Activity → Within the material below, filter for lines that hold the word "again".

Input data →
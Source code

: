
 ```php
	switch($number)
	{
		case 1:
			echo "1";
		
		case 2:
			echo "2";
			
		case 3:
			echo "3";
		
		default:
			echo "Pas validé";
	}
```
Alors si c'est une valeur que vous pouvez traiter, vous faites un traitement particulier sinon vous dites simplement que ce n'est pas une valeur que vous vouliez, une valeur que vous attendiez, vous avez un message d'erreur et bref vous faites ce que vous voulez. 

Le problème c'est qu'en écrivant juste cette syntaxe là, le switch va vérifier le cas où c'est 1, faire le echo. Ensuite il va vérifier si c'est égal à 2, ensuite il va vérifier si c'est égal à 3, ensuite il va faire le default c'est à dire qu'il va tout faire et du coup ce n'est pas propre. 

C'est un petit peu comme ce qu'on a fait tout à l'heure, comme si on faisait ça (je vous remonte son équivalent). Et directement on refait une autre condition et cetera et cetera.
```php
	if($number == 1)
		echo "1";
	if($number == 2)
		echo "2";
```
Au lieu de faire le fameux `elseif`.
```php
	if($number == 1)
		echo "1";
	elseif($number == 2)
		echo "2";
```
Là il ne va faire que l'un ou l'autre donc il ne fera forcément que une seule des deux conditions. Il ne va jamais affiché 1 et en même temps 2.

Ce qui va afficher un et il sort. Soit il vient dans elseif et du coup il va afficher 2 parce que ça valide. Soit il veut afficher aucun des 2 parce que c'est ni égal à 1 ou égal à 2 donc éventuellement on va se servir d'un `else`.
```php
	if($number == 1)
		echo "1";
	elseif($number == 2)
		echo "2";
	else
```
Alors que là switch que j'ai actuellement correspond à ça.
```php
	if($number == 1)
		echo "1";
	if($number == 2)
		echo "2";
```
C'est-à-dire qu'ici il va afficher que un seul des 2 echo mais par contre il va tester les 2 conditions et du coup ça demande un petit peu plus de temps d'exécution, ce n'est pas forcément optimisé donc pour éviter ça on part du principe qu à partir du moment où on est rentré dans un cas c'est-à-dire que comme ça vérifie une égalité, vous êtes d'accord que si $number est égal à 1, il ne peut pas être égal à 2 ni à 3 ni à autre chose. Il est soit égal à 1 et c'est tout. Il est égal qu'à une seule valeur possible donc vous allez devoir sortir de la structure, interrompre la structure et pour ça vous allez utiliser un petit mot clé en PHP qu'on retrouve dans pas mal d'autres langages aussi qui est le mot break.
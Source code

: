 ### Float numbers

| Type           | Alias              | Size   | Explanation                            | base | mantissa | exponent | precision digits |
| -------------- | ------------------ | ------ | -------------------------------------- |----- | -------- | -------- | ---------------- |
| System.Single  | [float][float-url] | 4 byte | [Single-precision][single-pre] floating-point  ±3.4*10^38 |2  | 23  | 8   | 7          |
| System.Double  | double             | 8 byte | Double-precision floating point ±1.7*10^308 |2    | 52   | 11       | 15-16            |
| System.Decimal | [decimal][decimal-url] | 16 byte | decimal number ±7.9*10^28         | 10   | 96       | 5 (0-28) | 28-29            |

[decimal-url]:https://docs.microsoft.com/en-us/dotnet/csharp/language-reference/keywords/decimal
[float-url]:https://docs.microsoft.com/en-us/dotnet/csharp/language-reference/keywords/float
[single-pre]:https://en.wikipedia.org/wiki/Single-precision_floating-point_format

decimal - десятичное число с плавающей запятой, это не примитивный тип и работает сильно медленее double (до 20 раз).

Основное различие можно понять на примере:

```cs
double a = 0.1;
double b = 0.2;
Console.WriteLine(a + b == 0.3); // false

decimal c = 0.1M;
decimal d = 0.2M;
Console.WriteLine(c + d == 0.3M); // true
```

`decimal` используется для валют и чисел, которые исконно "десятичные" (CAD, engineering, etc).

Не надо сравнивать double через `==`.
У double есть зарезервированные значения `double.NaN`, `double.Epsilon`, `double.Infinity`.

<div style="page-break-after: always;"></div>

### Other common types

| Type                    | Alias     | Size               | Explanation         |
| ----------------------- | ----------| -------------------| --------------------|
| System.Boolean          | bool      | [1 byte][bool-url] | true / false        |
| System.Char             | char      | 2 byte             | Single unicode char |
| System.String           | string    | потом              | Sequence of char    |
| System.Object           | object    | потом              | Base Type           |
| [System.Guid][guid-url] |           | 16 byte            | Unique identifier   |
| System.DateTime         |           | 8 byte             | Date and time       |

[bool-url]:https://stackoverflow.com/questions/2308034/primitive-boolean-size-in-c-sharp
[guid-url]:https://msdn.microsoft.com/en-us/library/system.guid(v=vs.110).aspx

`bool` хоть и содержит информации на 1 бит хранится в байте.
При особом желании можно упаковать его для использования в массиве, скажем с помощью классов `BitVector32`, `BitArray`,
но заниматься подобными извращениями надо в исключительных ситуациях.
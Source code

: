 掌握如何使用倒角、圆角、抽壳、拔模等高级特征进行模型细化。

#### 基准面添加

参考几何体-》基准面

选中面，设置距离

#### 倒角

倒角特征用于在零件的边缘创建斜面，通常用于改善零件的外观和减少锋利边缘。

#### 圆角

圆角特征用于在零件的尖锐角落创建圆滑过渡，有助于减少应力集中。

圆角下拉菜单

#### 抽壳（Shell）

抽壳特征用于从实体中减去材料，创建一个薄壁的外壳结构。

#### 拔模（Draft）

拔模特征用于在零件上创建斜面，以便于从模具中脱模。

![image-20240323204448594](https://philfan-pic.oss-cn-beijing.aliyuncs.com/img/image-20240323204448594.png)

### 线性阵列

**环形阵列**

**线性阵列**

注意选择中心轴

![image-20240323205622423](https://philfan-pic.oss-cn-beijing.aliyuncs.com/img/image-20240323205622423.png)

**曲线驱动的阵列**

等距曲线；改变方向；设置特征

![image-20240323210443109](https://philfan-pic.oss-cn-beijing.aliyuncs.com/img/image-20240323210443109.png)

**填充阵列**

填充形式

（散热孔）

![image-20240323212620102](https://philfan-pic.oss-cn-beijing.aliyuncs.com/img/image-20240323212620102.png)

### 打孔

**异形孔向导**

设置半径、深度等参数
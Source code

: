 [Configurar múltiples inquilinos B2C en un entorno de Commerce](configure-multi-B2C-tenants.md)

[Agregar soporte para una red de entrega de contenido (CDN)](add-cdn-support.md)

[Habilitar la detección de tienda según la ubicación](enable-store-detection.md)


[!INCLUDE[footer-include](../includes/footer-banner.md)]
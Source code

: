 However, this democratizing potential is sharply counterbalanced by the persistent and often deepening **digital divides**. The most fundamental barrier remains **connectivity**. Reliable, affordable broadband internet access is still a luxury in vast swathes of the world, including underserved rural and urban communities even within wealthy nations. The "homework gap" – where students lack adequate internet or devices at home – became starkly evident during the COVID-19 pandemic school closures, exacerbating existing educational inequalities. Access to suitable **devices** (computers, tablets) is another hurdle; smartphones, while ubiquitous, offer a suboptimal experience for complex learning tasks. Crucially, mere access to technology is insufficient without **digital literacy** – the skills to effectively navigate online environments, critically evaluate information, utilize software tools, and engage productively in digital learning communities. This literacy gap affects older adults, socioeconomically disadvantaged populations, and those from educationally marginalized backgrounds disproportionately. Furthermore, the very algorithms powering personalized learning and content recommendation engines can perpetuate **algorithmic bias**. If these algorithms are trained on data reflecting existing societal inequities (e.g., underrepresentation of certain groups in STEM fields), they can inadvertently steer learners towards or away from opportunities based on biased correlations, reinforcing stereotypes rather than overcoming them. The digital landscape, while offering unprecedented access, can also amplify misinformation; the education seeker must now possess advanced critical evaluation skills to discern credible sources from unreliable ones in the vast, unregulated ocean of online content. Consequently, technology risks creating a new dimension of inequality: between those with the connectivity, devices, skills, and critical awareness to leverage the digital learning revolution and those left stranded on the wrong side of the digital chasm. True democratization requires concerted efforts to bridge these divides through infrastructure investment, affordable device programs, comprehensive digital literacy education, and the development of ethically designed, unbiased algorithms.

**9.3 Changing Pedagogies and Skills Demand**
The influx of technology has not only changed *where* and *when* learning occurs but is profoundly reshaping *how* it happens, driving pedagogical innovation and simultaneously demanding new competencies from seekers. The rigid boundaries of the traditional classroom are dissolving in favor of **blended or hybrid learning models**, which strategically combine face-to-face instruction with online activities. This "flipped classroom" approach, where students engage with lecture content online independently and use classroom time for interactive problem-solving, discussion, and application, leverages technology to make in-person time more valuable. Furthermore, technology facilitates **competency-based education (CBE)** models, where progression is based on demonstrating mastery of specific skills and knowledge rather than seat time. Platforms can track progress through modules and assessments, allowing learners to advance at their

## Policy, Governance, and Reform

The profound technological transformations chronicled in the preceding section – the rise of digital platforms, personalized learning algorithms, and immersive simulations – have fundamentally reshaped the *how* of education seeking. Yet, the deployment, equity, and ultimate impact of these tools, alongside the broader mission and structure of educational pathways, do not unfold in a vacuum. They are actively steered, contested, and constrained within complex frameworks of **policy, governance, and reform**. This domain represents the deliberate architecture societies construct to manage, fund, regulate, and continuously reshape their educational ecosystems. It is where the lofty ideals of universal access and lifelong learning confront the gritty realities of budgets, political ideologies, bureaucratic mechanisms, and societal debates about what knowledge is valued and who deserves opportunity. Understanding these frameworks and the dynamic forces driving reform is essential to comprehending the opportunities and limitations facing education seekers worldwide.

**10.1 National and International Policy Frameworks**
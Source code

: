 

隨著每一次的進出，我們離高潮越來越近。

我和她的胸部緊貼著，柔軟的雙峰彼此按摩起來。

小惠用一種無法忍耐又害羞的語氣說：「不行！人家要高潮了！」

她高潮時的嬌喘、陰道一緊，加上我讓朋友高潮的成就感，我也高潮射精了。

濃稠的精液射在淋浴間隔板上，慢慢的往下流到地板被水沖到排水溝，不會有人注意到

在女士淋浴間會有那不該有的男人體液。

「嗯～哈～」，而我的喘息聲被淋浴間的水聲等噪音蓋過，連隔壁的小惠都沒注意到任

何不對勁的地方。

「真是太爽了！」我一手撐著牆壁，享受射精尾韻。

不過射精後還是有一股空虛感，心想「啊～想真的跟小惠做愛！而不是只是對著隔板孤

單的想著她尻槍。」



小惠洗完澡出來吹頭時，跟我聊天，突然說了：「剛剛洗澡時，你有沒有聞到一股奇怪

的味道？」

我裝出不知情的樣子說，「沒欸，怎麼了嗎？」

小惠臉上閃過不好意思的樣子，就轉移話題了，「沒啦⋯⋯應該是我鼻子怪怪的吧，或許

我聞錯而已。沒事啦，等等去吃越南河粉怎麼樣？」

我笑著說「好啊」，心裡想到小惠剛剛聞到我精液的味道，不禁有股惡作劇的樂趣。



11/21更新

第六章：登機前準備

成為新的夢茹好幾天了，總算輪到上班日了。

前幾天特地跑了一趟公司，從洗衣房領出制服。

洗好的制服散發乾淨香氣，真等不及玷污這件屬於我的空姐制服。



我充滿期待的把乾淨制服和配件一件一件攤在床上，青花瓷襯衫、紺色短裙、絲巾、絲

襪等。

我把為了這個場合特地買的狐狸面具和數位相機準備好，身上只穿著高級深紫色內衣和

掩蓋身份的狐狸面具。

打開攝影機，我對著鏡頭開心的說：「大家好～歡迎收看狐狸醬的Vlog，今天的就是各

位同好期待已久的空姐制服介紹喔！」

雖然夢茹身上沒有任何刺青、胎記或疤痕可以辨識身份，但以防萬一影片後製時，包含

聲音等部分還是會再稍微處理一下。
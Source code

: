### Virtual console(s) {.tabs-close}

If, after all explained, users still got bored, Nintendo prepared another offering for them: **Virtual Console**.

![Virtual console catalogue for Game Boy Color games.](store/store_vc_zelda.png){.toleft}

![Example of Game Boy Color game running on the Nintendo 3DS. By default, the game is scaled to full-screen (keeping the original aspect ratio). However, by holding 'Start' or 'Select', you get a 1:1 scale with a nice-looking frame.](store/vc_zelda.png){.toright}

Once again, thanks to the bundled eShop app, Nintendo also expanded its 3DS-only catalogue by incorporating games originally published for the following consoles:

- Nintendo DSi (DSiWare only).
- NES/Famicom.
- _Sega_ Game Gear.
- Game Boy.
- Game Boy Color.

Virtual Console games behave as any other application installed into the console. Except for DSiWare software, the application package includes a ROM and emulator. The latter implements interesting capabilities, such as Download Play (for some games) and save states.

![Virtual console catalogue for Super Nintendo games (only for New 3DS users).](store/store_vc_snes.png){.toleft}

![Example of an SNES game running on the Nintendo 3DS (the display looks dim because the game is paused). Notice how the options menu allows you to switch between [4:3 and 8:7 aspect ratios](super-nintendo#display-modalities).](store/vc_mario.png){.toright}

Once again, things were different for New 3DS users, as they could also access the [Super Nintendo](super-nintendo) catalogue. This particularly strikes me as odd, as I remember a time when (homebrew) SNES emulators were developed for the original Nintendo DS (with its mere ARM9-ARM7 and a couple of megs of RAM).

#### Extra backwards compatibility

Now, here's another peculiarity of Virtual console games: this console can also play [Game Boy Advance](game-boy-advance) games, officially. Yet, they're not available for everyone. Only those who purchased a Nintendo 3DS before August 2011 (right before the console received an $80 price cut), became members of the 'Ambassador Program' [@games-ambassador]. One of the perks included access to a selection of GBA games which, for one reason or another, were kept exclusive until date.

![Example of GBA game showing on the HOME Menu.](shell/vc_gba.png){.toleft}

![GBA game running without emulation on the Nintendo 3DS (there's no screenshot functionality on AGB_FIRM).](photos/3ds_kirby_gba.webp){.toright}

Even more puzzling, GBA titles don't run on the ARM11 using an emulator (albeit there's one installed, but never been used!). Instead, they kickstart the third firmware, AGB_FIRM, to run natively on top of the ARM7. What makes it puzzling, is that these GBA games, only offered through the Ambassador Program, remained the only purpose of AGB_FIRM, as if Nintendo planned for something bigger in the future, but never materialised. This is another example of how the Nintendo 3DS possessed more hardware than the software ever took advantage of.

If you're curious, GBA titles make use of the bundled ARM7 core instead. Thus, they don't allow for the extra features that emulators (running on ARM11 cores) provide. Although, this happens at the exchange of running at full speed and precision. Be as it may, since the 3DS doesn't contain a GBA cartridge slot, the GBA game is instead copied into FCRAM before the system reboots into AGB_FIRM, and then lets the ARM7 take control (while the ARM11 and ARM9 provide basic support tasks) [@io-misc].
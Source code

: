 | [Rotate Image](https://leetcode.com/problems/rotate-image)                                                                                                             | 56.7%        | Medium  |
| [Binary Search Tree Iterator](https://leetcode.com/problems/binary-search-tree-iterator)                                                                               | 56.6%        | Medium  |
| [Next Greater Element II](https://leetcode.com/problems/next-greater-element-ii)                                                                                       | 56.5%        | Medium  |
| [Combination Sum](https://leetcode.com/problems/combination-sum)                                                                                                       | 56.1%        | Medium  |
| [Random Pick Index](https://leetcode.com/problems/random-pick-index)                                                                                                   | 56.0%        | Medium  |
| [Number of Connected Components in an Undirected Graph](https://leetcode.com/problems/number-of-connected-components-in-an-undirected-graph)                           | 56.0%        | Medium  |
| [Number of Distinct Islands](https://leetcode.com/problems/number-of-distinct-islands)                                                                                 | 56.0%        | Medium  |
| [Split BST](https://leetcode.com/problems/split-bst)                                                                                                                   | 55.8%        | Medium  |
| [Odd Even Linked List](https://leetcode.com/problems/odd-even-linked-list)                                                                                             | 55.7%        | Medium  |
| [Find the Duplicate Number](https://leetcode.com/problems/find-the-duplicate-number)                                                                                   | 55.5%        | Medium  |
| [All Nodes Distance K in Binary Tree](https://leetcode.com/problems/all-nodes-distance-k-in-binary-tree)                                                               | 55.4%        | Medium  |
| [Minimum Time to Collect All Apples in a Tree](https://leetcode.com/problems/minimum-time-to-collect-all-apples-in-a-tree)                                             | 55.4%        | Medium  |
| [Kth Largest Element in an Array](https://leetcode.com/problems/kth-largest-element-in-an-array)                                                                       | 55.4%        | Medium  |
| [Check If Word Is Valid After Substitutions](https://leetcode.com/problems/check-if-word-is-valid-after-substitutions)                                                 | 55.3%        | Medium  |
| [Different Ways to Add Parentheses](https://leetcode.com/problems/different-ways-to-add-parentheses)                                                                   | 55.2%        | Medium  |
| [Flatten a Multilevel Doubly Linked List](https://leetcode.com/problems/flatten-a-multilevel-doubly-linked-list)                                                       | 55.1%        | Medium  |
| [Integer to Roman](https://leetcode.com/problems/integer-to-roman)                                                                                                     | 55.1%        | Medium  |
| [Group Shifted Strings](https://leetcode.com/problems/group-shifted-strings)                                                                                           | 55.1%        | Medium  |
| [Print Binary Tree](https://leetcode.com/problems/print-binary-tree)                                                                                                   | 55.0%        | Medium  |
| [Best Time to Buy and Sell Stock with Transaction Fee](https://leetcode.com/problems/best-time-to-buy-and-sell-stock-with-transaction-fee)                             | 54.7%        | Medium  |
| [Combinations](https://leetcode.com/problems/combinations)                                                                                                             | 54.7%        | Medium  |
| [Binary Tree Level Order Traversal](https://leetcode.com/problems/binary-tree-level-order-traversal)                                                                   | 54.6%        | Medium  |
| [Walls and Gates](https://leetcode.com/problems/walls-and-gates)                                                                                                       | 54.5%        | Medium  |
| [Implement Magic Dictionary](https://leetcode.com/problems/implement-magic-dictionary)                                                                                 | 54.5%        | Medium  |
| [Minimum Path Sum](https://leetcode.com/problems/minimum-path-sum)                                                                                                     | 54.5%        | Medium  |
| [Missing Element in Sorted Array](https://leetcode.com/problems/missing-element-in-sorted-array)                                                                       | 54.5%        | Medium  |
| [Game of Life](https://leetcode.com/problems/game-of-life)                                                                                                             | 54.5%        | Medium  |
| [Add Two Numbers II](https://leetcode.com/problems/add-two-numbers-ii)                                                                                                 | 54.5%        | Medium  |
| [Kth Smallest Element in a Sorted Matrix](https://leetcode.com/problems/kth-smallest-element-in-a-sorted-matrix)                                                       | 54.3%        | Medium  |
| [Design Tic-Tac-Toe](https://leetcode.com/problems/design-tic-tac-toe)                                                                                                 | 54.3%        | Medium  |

Answer section →
Once again, thanks to the bundled eShop app, Nintendo also expanded its 3DS-only catalogue by incorporating games originally published for the following consoles:
Once again, things were different for New 3DS users, as they could also access the [Super Nintendo](super-nintendo) catalogue. This particularly strikes me as odd, as I remember a time when (homebrew) SNES emulators were developed for the original Nintendo DS (with its mere ARM9-ARM7 and a couple of megs of RAM).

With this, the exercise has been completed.